Sunday, August 17, 2008


It was difficult to collect the thoughts I wanted to write. Difficult because me heart bleeds with it everytime I try. Raw and open and still bleeding....my blood flows into pools painting pictures of things from the past...a magic mirror changing and shifting in the tidal waves.
I think I have found it, again.
The words flowing and pounding against me, out of me, mouth open with the taste of seaweed and salt on my tongue....screaming with the voice of an albatross causht in the wind and suddenly being pulled upwards on the drafts
I am bound to this place as surely as if I were anchored in the rocks...waited down with chains of my own making that slowly turn to rust welding themselves to my bones.

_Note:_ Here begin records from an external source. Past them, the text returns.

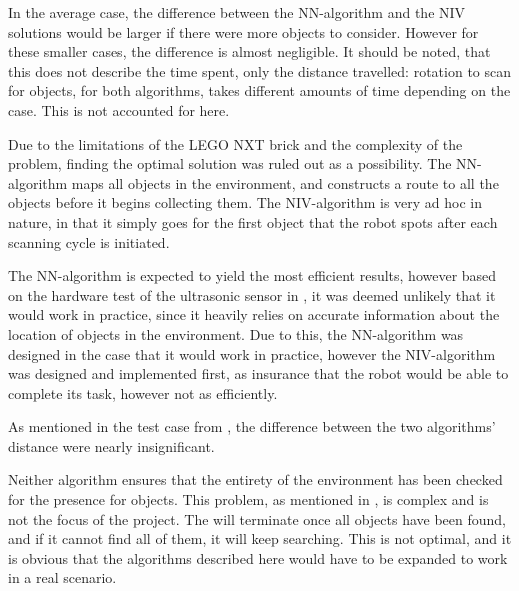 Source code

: In the average case, the difference between the NN-algorithm and the NIV solutions would be larger if there were more objects to consider. However for these smaller cases, the difference is almost negligible. It should be noted, that this does not describe the time spent, only the distance travelled: rotation to scan for objects, for both algorithms, takes different amounts of time depending on the case. This is not accounted for here.

Due to the limitations of the LEGO NXT brick and the complexity of the problem, finding the optimal solution was ruled out as a possibility. The NN-algorithm maps all objects in the environment, and constructs a route to all the objects before it begins collecting them. The NIV-algorithm is very ad hoc in nature, in that it simply goes for the first object that the robot spots after each scanning cycle is initiated. 

The NN-algorithm is expected to yield the most efficient results, however based on the hardware test of the ultrasonic sensor in , it was deemed unlikely that it would work in practice, since it heavily relies on accurate information about the location of objects in the environment. Due to this, the NN-algorithm was designed in the case that it would work in practice, however the NIV-algorithm was designed and implemented first, as insurance that the robot would be able to complete its task, however not as efficiently.

As mentioned in the test case from , the difference between the two algorithms' distance were nearly insignificant. 

Neither algorithm ensures that the entirety of the environment has been checked for the presence for objects. This problem, as mentioned in , is complex and is not the focus of the project. The \projname{} will terminate once all objects have been found, and if it cannot find all of them, it will keep searching. This is not optimal, and it is obvious that the algorithms described here would have to be expanded to work in a real scenario.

Collecting pieces of the pictures in my head along with sand dollars and pebbles that will go into a jar on my side board in the desert. I long for the sea and the City. Long to see the ghosts shifting through time on the streets before me, before the shops and houses I walked on years before and walk on now.
I cling to the small bits of glass, stone and shells like a rosary to spell over and over...a lifeline to who and what I was and most surprisingly, still am....slowly releasing into what I will become and where we will be again. I am obsessed with it....only admitting it now....as a lover that has run away out of desperation and aching for return. I have run away too many times in my life and now realise I need run no more.

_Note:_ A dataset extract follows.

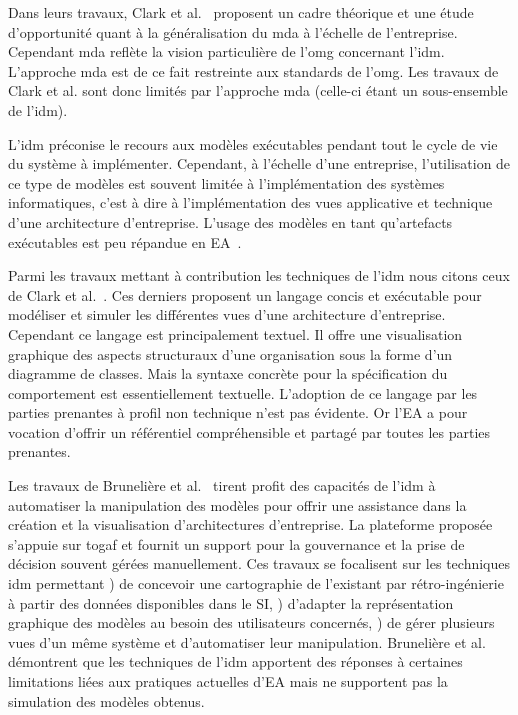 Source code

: Dans leurs travaux, Clark et al.~\cite{clark_towards_2014} proposent un cadre théorique et une étude d'opportunité quant à la généralisation du \gls{mda} à l'échelle de l'entreprise. Cependant \gls{mda} reflète la vision particulière de l'\gls{omg} concernant l'\gls{idm}. L'approche \gls{mda} est de ce fait restreinte aux standards de l'\gls{omg}. Les travaux de Clark et al. sont donc limités par l'approche \gls{mda} (celle-ci étant un sous-ensemble de l'\gls{idm}).

L'\gls{idm} préconise le recours aux modèles exécutables pendant tout le cycle de vie du système à implémenter. Cependant, à l'échelle d'une entreprise, l'utilisation de ce type de modèles est souvent limitée à l'implémentation des systèmes informatiques, c'est à dire à l'implémentation des vues applicative et technique d'une architecture d'entreprise. L'usage des modèles en tant qu'artefacts exécutables est peu répandue en EA~\cite{kulkarni_modelling_2013}.

Parmi les travaux mettant à contribution les techniques de l'\gls{idm} nous citons ceux de Clark et al.~\cite{clark2011leap}. Ces derniers proposent un langage concis et exécutable pour modéliser et simuler les différentes vues d'une architecture d'entreprise. Cependant ce langage est principalement textuel. Il offre une visualisation graphique des aspects structuraux d'une organisation sous la forme d'un diagramme de classes. Mais la syntaxe concrète pour la spécification du comportement est essentiellement textuelle. L'adoption de ce langage par les parties prenantes à profil non technique n'est pas évidente. Or l'EA a pour vocation d'offrir un référentiel compréhensible et partagé par toutes les parties prenantes.

Les travaux de Brunelière et al.~\cite{bruneliere2013mde} tirent profit des capacités de l'\gls{idm} à automatiser la manipulation des modèles pour offrir une assistance dans la création et la visualisation d'architectures d'entreprise. La plateforme proposée s'appuie sur \gls{togaf} et fournit un support pour la gouvernance et la prise de décision souvent gérées manuellement. Ces travaux se focalisent sur les techniques \gls{idm} permettant \primo\!) de concevoir une cartographie de l'existant par rétro-ingénierie à partir des données disponibles dans le SI, \secundo\!) d'adapter la représentation graphique des modèles au besoin des utilisateurs concernés, \tertio\!) de gérer plusieurs vues d'un même système et d'automatiser leur manipulation. Brunelière et al.~\cite{bruneliere2013mde} démontrent que les techniques de l'\gls{idm} apportent des réponses à certaines limitations liées aux pratiques actuelles d'EA mais ne supportent pas la simulation des modèles obtenus.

Acceptance is strange and familiar...looking at yourself in the mirror and seeing the child reflected back. My child was curious and bold, unafraid of climbing the dangerous rocks and walking the edge of the Marina walls while my Grandmother screamed out in warning. The sea was always below me and before me....the grand tightrope walk.
I went back to the hotel room that night sick and nerve shattered...wishing silently that I hadn't come this way...it was foolish and silly....throwing up all the years of fear and insecurity....purging my body and soul of the constant running from who and what I have always been....running from my Grandmother's boogie man...the wino in the bushes....running from self-imposed pain and my own reflection. I shed it off me as a skin and looked at it in wonder.
Why?
Habits die hard when you finally cut them down. It writhed and clawed out from within me as my stomach churned and spasmed in pain. A beast within tearing its way out one way or another...everything subsiding once I looked at it and ran my fingers through its fur and called it by my own name. I accepted my beast.
Exausted, but at peace, I fell into sleep next to Tony wrapped in the soft weight of the bedsheets and his scent. I drifted into sleep like a child.
I am going back on my terms....unafraid to climb the stairs and unlock the door of the house on the Marina that has always been mine....but only....only...if I wanted it bad enough.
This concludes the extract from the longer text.